*** Opening Source information ***
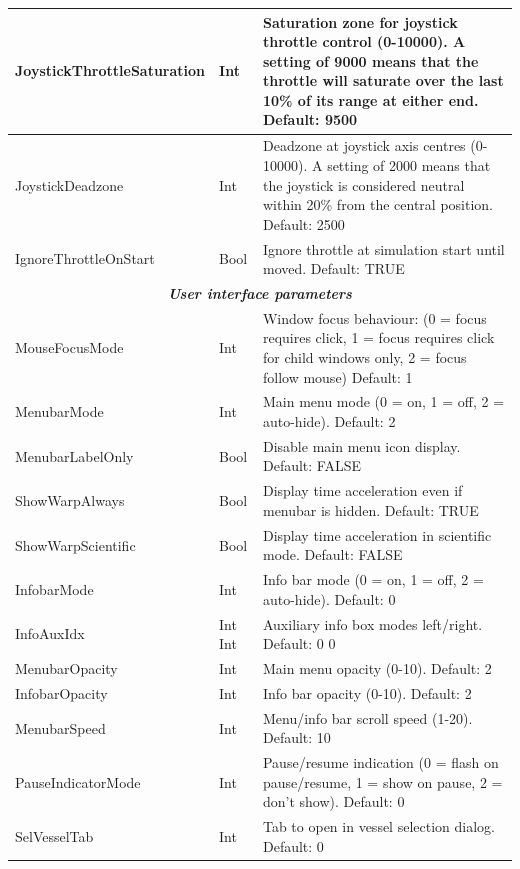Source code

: \documentclass[Orbiter User Manual.tex]{subfiles}
\begin{document}
\begin{longtable}{ |p{}|p{}|p{}| }
	\hline\rule{0pt}{2ex}
	JoystickThrottleSaturation & Int & Saturation zone for joystick throttle control (0-10000). A setting of 9000 means that the throttle will saturate over the last 10\% of its range at either end. Default: 9500\\
	\hline\rule{0pt}{2ex}
	JoystickDeadzone & Int & Deadzone at joystick axis centres (0-10000). A setting of 2000 means that the joystick is considered neutral within 20\% from the central position. Default: 2500\\
	\hline\rule{0pt}{2ex}
	IgnoreThrottleOnStart & Bool & Ignore throttle at simulation start until moved. Default: TRUE\\
	\hline
	\multicolumn{3}{|c|}{\rule{0pt}{2ex}\textbf{\textit{User interface parameters}}}\\
	\hline\rule{0pt}{2ex}
	MouseFocusMode & Int & Window focus behaviour: (0 = focus requires click, 1 = focus requires click for child windows only, 2 = focus follow mouse) Default: 1\\
	\hline\rule{0pt}{2ex}
	MenubarMode & Int & Main menu mode (0 = on, 1 = off, 2 = auto-hide). Default: 2\\
	\hline\rule{0pt}{2ex}
	MenubarLabelOnly & Bool & Disable main menu icon display. Default: FALSE\\
	\hline\rule{0pt}{2ex}
	ShowWarpAlways & Bool & Display time acceleration even if menubar is hidden. Default: TRUE\\
	\hline\rule{0pt}{2ex}
	ShowWarpScientific & Bool & Display time acceleration in scientific mode. Default: FALSE\\
	\hline\rule{0pt}{2ex}
	InfobarMode & Int & Info bar mode (0 = on, 1 = off, 2 = auto-hide). Default: 0\\
	\hline\rule{0pt}{2ex}
	InfoAuxIdx & Int Int & Auxiliary info box modes left/right. Default: 0 0\\
	\hline\rule{0pt}{2ex}
	MenubarOpacity & Int & Main menu opacity (0-10). Default: 2\\
	\hline\rule{0pt}{2ex}
	InfobarOpacity & Int & Info bar opacity (0-10). Default: 2\\
	\hline\rule{0pt}{2ex}
	MenubarSpeed & Int & Menu/info bar scroll speed (1-20). Default: 10\\
	\hline\rule{0pt}{2ex}
	PauseIndicatorMode & Int & Pause/resume indication (0 = flash on pause/resume, 1 = show on pause, 2 = don't show). Default: 0\\
	\hline\rule{0pt}{2ex}
	SelVesselTab & Int & Tab to open in vessel selection dialog. Default: 0\\

\end{longtable}
\end{document}
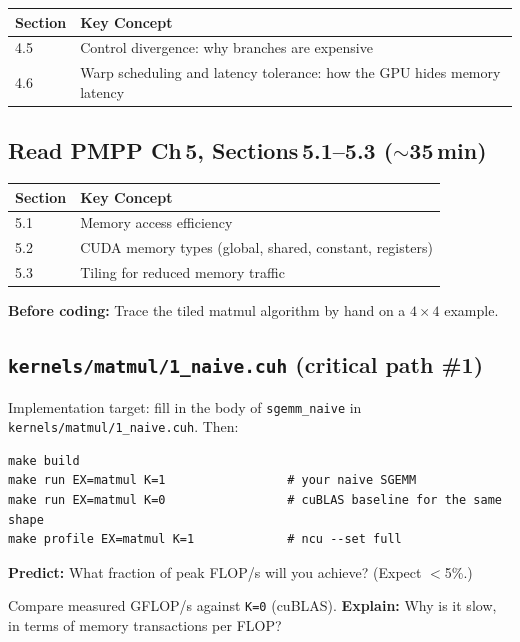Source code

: \documentclass[11pt, letterpaper]{article}
\begin{document}
\begin{tabularx}{\textwidth}{@{}lX@{}}
\toprule
\textbf{Section} & \textbf{Key Concept} \\
\midrule
4.5 & Control divergence: why branches are expensive \\
4.6 & Warp scheduling and latency tolerance: how the GPU hides memory latency \\
\bottomrule
\end{tabularx}

\subsection{Read PMPP Ch\,5, Sections\,5.1--5.3 ($\sim$35\,min)}

\begin{tabularx}{\textwidth}{@{}lX@{}}
\toprule
\textbf{Section} & \textbf{Key Concept} \\
\midrule
5.1 & Memory access efficiency \\
5.2 & CUDA memory types (global, shared, constant, registers) \\
5.3 & Tiling for reduced memory traffic \\
\bottomrule
\end{tabularx}

\textbf{Before coding:} Trace the tiled matmul algorithm by hand on a $4 \times 4$ example.

\subsection{\texttt{kernels/matmul/1\_naive.cuh} (critical path \#1)}

Implementation target: fill in the body of \texttt{sgemm\_naive} in \texttt{kernels/matmul/1\_naive.cuh}. Then:

\begin{verbatim}
make build
make run EX=matmul K=1                 # your naive SGEMM
make run EX=matmul K=0                 # cuBLAS baseline for the same shape
make profile EX=matmul K=1             # ncu --set full
\end{verbatim}

\begin{stepbox}
\textbf{Predict:} What fraction of peak FLOP/s will you achieve? (Expect $<$5\%.)

Compare measured GFLOP/s against \texttt{K=0} (cuBLAS). \textbf{Explain:} Why is it slow, in terms of memory transactions per FLOP?
\end{stepbox}
\end{document}

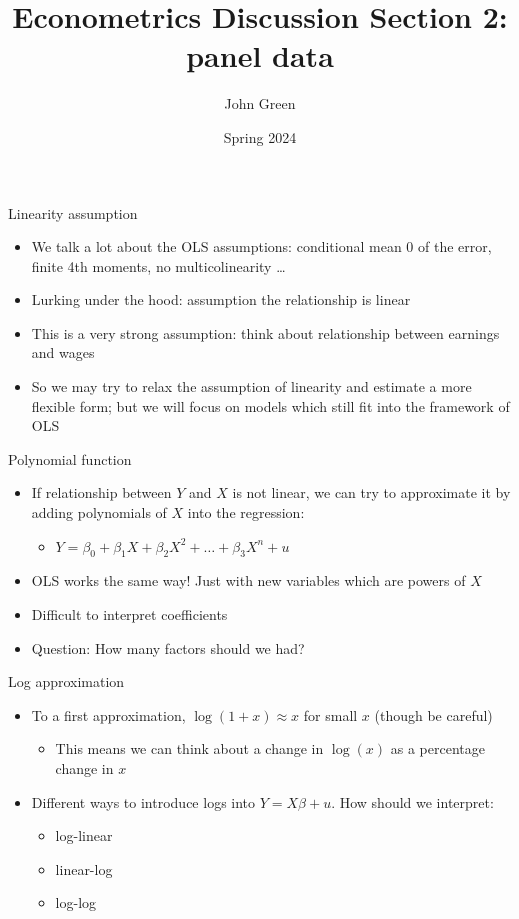 \documentclass[aspectratio=169]{beamer}
\title{Econometrics Discussion Section 2: panel data}
\author{John Green}
\date{Spring 2024}
\begin{document}
\begin{frame}
    \titlepage 
\end{frame}

\begin{frame}{Linearity assumption}
    \begin{itemize}
        \item We talk a lot about the OLS assumptions: conditional mean 0 of the error, finite 4th moments, no multicolinearity \dots
        \item Lurking under the hood: assumption the relationship is linear
        \item This is a very strong assumption: think about relationship between earnings and wages
        \item So we may try to relax the assumption of linearity and estimate a more flexible form; but we will focus on models which still fit into the framework of OLS
    \end{itemize}
\end{frame}

\begin{frame}{Polynomial function}
    \begin{itemize}
        \item If relationship between $Y$ and $X$ is not linear, we can try to approximate it by adding polynomials of $X$ into the regression: 
        \begin{itemize}
            \item $Y = \beta_0 + \beta_1 X + \beta_2 X^2 + \dots + \beta_3 X^n + u$
        \end{itemize}
        \item OLS works the same way! Just with new variables which are powers of $X$
        \item Difficult to interpret coefficients
        \item Question: How many factors should we had?
    \end{itemize}
\end{frame}

\begin{frame}{Log approximation}
    \begin{itemize}
        \item To a first approximation, $\log(1+x) \approx x$ for small $x$ (though be careful)
        \begin{itemize}
            \item This means we can think about a change in $\log(x)$ as a percentage change in $x$
        \end{itemize}
        \item Different ways to introduce logs into $Y=X\beta + u$. How should we interpret:
        \begin{itemize}
            \item log-linear
            \item linear-log
            \item log-log
        \end{itemize}
    \end{itemize}
\end{frame}
\end{document}
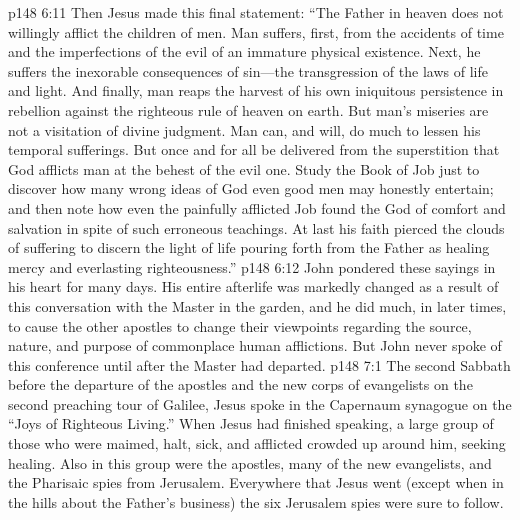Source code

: \vs p148 6:11 Then Jesus made this final statement: \textcolor{ubdarkred}{“The Father in heaven does not willingly afflict the children of men. Man suffers, first, from the accidents of time and the imperfections of the evil of an immature physical existence. Next, he suffers the inexorable consequences of sin---the transgression of the laws of life and light. And finally, man reaps the harvest of his own iniquitous persistence in rebellion against the righteous rule of heaven on earth. But man’s miseries are not a  visitation of divine judgment. Man can, and will, do much to lessen his temporal sufferings. But once and for all be delivered from the superstition that God afflicts man at the behest of the evil one. Study the Book of Job just to discover how many wrong ideas of God even good men may honestly entertain; and then note how even the painfully afflicted Job found the God of comfort and salvation in spite of such erroneous teachings. At last his faith pierced the clouds of suffering to discern the light of life pouring forth from the Father as healing mercy and everlasting righteousness.”}
\vs p148 6:12 John pondered these sayings in his heart for many days. His entire afterlife was markedly changed as a result of this conversation with the Master in the garden, and he did much, in later times, to cause the other apostles to change their viewpoints regarding the source, nature, and purpose of commonplace human afflictions. But John never spoke of this conference until after the Master had departed.
\vs p148 7:1 The second Sabbath before the departure of the apostles and the new corps of evangelists on the second preaching tour of Galilee, Jesus spoke in the Capernaum synagogue on the \textcolor{ubdarkred}{“Joys of Righteous Living.”} When Jesus had finished speaking, a large group of those who were maimed, halt, sick, and afflicted crowded up around him, seeking healing. Also in this group were the apostles, many of the new evangelists, and the Pharisaic spies from Jerusalem. Everywhere that Jesus went (except when in the hills about the Father’s business) the six Jerusalem spies were sure to follow.
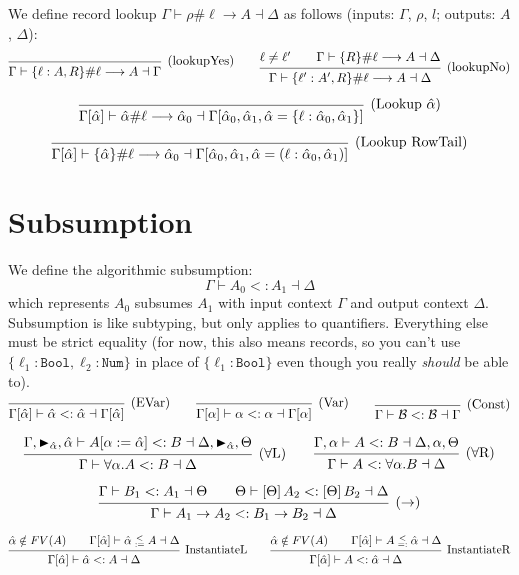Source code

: \documentclass{article}
\newcommand{\B}{\mathcal{B}}
\newcommand{\marker}[1]{\RHD_{#1}}
\newcommand{\subsume}{<:}
\newcommand{\instLSymbol}{\;\substack{<\\:=}\;}
\newcommand{\instRSymbol}{\;\substack{<\\=:}\;}
\newcommand{\ev}{\hat}
\newcommand{\spc}{\qquad}
\newcommand{\apply}[1]{\left[#1\right]}
\newcommand{\subsumes}[4]{#1 \vdash #2 \subsume #3 \dashv #4}
\newcommand{\instL}[4]{#1 \vdash #2 \instLSymbol #3 \dashv #4}
\newcommand{\instR}[4]{#1 \vdash #2 \instRSymbol #3 \dashv #4}
\newcommand{\lookup}[5]{#1 \vdash #2 \# #3 \longrightarrow #4 \dashv #5}
\newcommand{\deduct}[3][]
{
  \begin{prooftree}
    \hypo{#2}
    \infer1[\text{#1}]{#3}
  \end{prooftree}
}
\begin{document}
\noindent
We define record lookup $\lookup{\Gamma}{\rho}{\ell}{A}{\Delta}$ as follows (inputs: $\Gamma$, $\rho$, $l$; outputs: $A$, $\Delta$):
\[
\deduct[(lookupYes)]{}{\lookup{\Gamma}{\{\ell : A, R\}}{\ell}{A}{\Gamma}}
\spc
\deduct[(lookupNo)]
  {\ell \neq \ell' \spc \lookup{\Gamma}{\{R\}}{\ell}{A}{\Delta}}
  {\lookup{\Gamma}{\{\ell' : A', R\}}{\ell}{A}{\Delta}}
\]

\[
\deduct[(Lookup \(\ev\alpha\))]
  { }
  { \lookup
      {\Gamma[\ev\alpha]}
      {\ev\alpha}
      {\ell}
      {\ev\alpha_0}
      {\Gamma[\ev\alpha_0, \ev\alpha_1, \ev\alpha = \{\ell : \ev\alpha_0, \ev\alpha_1\}] }
  }
\]

\[
\deduct[(Lookup RowTail)]
  { }
  { \lookup
      {\Gamma[\ev\alpha]}
      {\{\ev\alpha\}}
      {\ell}
      {\ev\alpha_0}
      {\Gamma[\ev\alpha_0, \ev\alpha_1, \ev\alpha = (\ell : \ev\alpha_0, \ev\alpha_1)] }
  }
\]

\section{Subsumption}
We define the algorithmic subsumption:
\[
\subsumes{\Gamma}{A_0}{A_1}{\Delta}
\]
which represents $A_0$ subsumes $A_1$ with input context $\Gamma$ and output
context $\Delta$. Subsumption is like subtyping, but only applies to
quantifiers. Everything else must be strict equality (for now, this also means
records, so you can't use \(\{\ell_1: \texttt{Bool}, \ell_2: \texttt{Num}\}\) in
place of \(\{\ell_1 : \texttt{Bool}\}\) even though you really \emph{should} be
able to).
\[
  \deduct[(EVar)]{}{\subsumes{\Gamma[\ev\alpha]}{\ev\alpha}{\ev\alpha}{\Gamma[\ev\alpha]}}
  \spc
  \deduct[(Var)]{}{\subsumes{\Gamma[\alpha]}{\alpha}{\alpha}{\Gamma[\alpha]}}
  \spc
  \deduct[(Const)]{}{\subsumes{\Gamma}{\B}{\B}{\Gamma}}
\]

\[
  \deduct[(\(\forall\)L)]
  { \subsumes{\Gamma, \marker{\ev\alpha}, \ev\alpha}{A[\alpha := \ev\alpha]}{B}{\Delta, \marker{\ev\alpha}, \Theta} }
  { \subsumes{\Gamma}{\forall \alpha. A}{B}{\Delta} }
  \spc
  \deduct[(\(\forall\)R)]
  { \subsumes{\Gamma, \alpha}{A}{B}{\Delta, \alpha, \Theta} }
  { \subsumes{\Gamma}{A}{\forall \alpha. B}{\Delta} }
\]

\[
  \deduct[(\(\to\))]
  { \subsumes{\Gamma}{B_1}{A_1}{\Theta} \spc \subsumes{\Theta}{\apply\Theta A_2}{\apply\Theta B_2}{\Delta} }
  { \subsumes{\Gamma}{A_1 \to A_2}{B_1 \to B_2}{\Delta} }
\]

\[
  \deduct[InstantiateL]
  {\ev \alpha \notin FV(A) \spc \instL{\Gamma[\ev \alpha]}{\ev
      \alpha}{A}{\Delta}}
  {\subsumes{\Gamma[\ev \alpha]}{\ev \alpha}{A}{\Delta}}
  \spc
  \deduct[InstantiateR]
  {\ev \alpha \notin FV(A) \spc \instR{\Gamma[\ev \alpha]}{A}{\ev
      \alpha}{\Delta}}
  {\subsumes{\Gamma[\ev \alpha]}{A}{\ev \alpha}{\Delta}}
\]
\end{document}
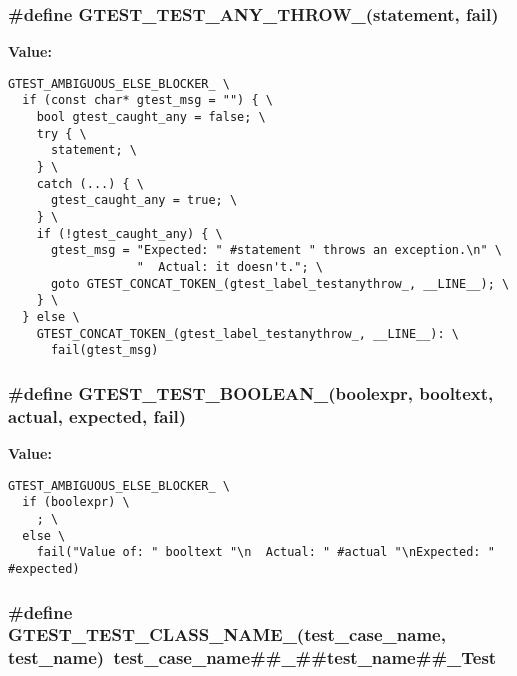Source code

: \subsubsection{\setlength{\rightskip}{0pt plus 5cm}\#define GTEST\_\-TEST\_\-ANY\_\-THROW\_\-(statement, fail)}\label{gtest-internal_8h_296441eb7d4240ae2378daac84516e72}


\textbf{Value:}

\begin{Code}\begin{verbatim}GTEST_AMBIGUOUS_ELSE_BLOCKER_ \
  if (const char* gtest_msg = "") { \
    bool gtest_caught_any = false; \
    try { \
      statement; \
    } \
    catch (...) { \
      gtest_caught_any = true; \
    } \
    if (!gtest_caught_any) { \
      gtest_msg = "Expected: " #statement " throws an exception.\n" \
                  "  Actual: it doesn't."; \
      goto GTEST_CONCAT_TOKEN_(gtest_label_testanythrow_, __LINE__); \
    } \
  } else \
    GTEST_CONCAT_TOKEN_(gtest_label_testanythrow_, __LINE__): \
      fail(gtest_msg)
\end{verbatim}
\end{Code}
\subsubsection{\setlength{\rightskip}{0pt plus 5cm}\#define GTEST\_\-TEST\_\-BOOLEAN\_\-(boolexpr, booltext, actual, expected, fail)}\label{gtest-internal_8h_7953c0920da3a3bcf8256aa05cc49b9d}


\textbf{Value:}

\begin{Code}\begin{verbatim}GTEST_AMBIGUOUS_ELSE_BLOCKER_ \
  if (boolexpr) \
    ; \
  else \
    fail("Value of: " booltext "\n  Actual: " #actual "\nExpected: " #expected)
\end{verbatim}
\end{Code}
\subsubsection{\setlength{\rightskip}{0pt plus 5cm}\#define GTEST\_\-TEST\_\-CLASS\_\-NAME\_\-(test\_\-case\_\-name, test\_\-name)~test\_\-case\_\-name\#\#\_\-\#\#test\_\-name\#\#\_\-Test}\label{gtest-internal_8h_746d78de91616e1beb42c02d7bfaf8c6}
*** Closing Source information ***
**Task description:**
Output only the stretch above from the line with "PauseIndicatorMode & Int" through the line with "5.2 & CUDA memory", reproduced exactly. Exclude pictures.

**Solution to the exercise:**
	PauseIndicatorMode & Int & Pause/resume indication (0 = flash on pause/resume, 1 = show on pause, 2 = don't show). Default: 0\\
	\hline\rule{0pt}{2ex}
	SelVesselTab & Int & Tab to open in vessel selection dialog. Default: 0\\

\end{longtable}
\end{document}
Source code

: \documentclass[11pt, letterpaper]{article}
\begin{document}
\begin{tabularx}{\textwidth}{@{}lX@{}}
\toprule
\textbf{Section} & \textbf{Key Concept} \\
\midrule
4.5 & Control divergence: why branches are expensive \\
4.6 & Warp scheduling and latency tolerance: how the GPU hides memory latency \\
\bottomrule
\end{tabularx}

\subsection{Read PMPP Ch\,5, Sections\,5.1--5.3 ($\sim$35\,min)}

\begin{tabularx}{\textwidth}{@{}lX@{}}
\toprule
\textbf{Section} & \textbf{Key Concept} \\
\midrule
5.1 & Memory access efficiency \\
5.2 & CUDA memory types (global, shared, constant, registers) \\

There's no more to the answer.